Im Interesse des Weltfriedens, in unserem eigenen Interesse müssen wir darauf bestehen, daß die Sowjetunion durch ihren Rückzug aus Afghanistan den Beweis dafür antritt, daß sie willens und bereit ist, zu einer friedlichen Zukunft aller Menschen beizutragen. Die Sowjetunion führt immer noch einen Krieg, der vor den Augen der Welt, aber insbesondere vor der eigenen Bevölkerung abgeschirmt werden soll. Um so wichtiger ist es, daß verstärkter öffentlicher Druck eingesetzt wird, öffentlicher Druck der westlichen, vor allem aber auch der Dritten Welt. Um so wichtiger ist es auch, daß wir, alle Fraktionen des Deutschen Bundestages, eine gemeinsame Entschließung abgefaßt haben, die das Ende der Besetzung, den Respekt vor den Entscheidungen der Vereinten Nationen verlangt und die das Selbstbestimmungsrecht der Afghanen einklagt. Dies ist ein wichtiges Zeichen des gesamten Deutschen Bundestages an die Sowjetunion und an Generalsekretär Gorbatschow. Ich hoffe, daß das positive Signal bald erfolgen wird.
Die allermeisten Afghanen wollen weder die Parteigänger des Ostens noch die Parteigänger des Westens sein. Sie wollen Afghanen sein. Deshalb heißt es zu Recht in unserer gemeinsamen Entschließung:
Das afghanische Volk muß endlich die Möglichkeit haben, ohne Einmischung von außen seine Zukunft selbst bestimmen zu können.
Seit dem Zweiten Weltkrieg, meine Damen und Herren, hat es über 150 Kriege, militärische Interventionen und Putsche auf dieser Welt gegeben. Die westlichen Mächte, die östlichen Mächte, die Supermächte waren an diesen Konflikten, größtenteils in der Dritten Welt ausgetragen, allzuoft massiv beteiligt. Ich erinnere hier nur an Korea, Vietnam, Guatemala, an Grenada ebenso wie an Ungarn, an die Tschechoslowakei, an Äthiopien. Es ist unsere Pflicht, immer wieder daran zu erinnern, daß keine Nation das Recht hat, sich mit Gewalt Einflußzonen außerhalb ihres eigenen Territoriums zu schaffen. Nur wer jede militärische Intervention verurteilt, kann glaubwürdig für die Souveränität der Staaten eintreten.
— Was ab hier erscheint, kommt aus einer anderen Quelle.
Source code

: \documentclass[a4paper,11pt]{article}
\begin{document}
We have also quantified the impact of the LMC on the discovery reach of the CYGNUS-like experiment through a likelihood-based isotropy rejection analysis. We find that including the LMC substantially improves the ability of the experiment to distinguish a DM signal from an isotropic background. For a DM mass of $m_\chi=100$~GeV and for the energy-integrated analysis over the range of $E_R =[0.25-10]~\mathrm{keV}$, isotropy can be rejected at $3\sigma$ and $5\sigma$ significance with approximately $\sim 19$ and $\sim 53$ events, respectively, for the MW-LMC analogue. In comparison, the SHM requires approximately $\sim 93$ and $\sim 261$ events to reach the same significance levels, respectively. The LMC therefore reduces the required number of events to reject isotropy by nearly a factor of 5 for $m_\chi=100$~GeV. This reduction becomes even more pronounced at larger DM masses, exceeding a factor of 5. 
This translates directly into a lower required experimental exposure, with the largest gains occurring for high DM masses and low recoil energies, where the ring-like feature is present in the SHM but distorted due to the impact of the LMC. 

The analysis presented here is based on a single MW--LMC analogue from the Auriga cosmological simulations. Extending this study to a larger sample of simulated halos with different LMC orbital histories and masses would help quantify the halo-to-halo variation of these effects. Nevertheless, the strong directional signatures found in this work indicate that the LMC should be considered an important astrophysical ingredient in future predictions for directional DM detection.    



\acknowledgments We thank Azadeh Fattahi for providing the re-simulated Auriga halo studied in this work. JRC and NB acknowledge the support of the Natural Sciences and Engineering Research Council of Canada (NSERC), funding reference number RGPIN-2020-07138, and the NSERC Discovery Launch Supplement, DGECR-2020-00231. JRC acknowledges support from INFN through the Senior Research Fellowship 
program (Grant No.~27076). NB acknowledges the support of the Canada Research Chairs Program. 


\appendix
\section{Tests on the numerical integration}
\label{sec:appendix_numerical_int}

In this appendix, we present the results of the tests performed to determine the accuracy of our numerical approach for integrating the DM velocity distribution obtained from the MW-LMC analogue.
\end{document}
Das Recht der Völker, ihnen gemäße eigene Gesellschaftsformen zu schaffen, setzt voraus, daß diese Völker überhaupt überleben. Die politische Forderung aus acht Jahren Krieg in Afghanistan, aus der Zerstörung eines ganzen Landes und seiner Kultur, aus dem Lostreten einer der größten Flüchtlingslawinen unserer Zeit kann nur heißen: sofortiger und bedingungsloser Abzug der sowjetischen Truppen unter internationaler Aufsicht.
Dies ist die Grundvoraussetzung, wenn auch noch nicht die Garantie für den Frieden und für die Rückkehr der geflüchteten Afghanen. Wir fordern darüber hinaus die Beendigung jeglicher militärischer Unterstützung der Konfliktparteien von außen.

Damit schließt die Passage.